The porosity of the porous transport layer (PTL) critically governs liquid/gas transport efficiency. While conventional PEMWEs employ uniformly distributed high-porosity metal foams, spatially graded PTLs have emerged to enhance performance. This study investigates porosity effects (0.3–0.8) as a key sensitivity parameter. Figure 9 shows polarization curves at ε = 0.3, 0.5, and 0.8. At lower current densities, the influence of PTL porosity on voltage is not significant. When the current density increases from 0.25 A/cm2 to 1.25 A/cm2, the increase in working voltage is not obvious. Compared to the low-current-density region, at higher current densities, the influence of PTL porosity on the working voltage becomes more significant.
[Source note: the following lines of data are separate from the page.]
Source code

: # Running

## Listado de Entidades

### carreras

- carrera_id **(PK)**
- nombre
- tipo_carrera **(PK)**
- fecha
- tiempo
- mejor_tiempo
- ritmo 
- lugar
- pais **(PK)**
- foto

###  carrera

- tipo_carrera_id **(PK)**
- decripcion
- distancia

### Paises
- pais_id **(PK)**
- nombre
When the current density is 1.25 A/cm2, increasing the PTL porosity from 0.3 to 0.8 results in a 8.5% increase in working voltage. When the current density is 2.5 A/cm2, the working voltage increases by approximately 0.4 V, which indicates performance degradation with rising porosity. Higher porosity increases ionic resistance through extended conduction paths, yet facilitates reactant diffusion. Structural instability risks also arise at extreme porosity. Optimal porosity must therefore balance ionic resistance against mass transport efficiency and mechanical stability. In practical engineering applications, the determination of the optimal operating point requires a trade-off between instantaneous efficiency and long-term durability. Future work should combine the performance optimization framework of this paper with the physical membrane degradation model to conduct a full life cycle cost analysis.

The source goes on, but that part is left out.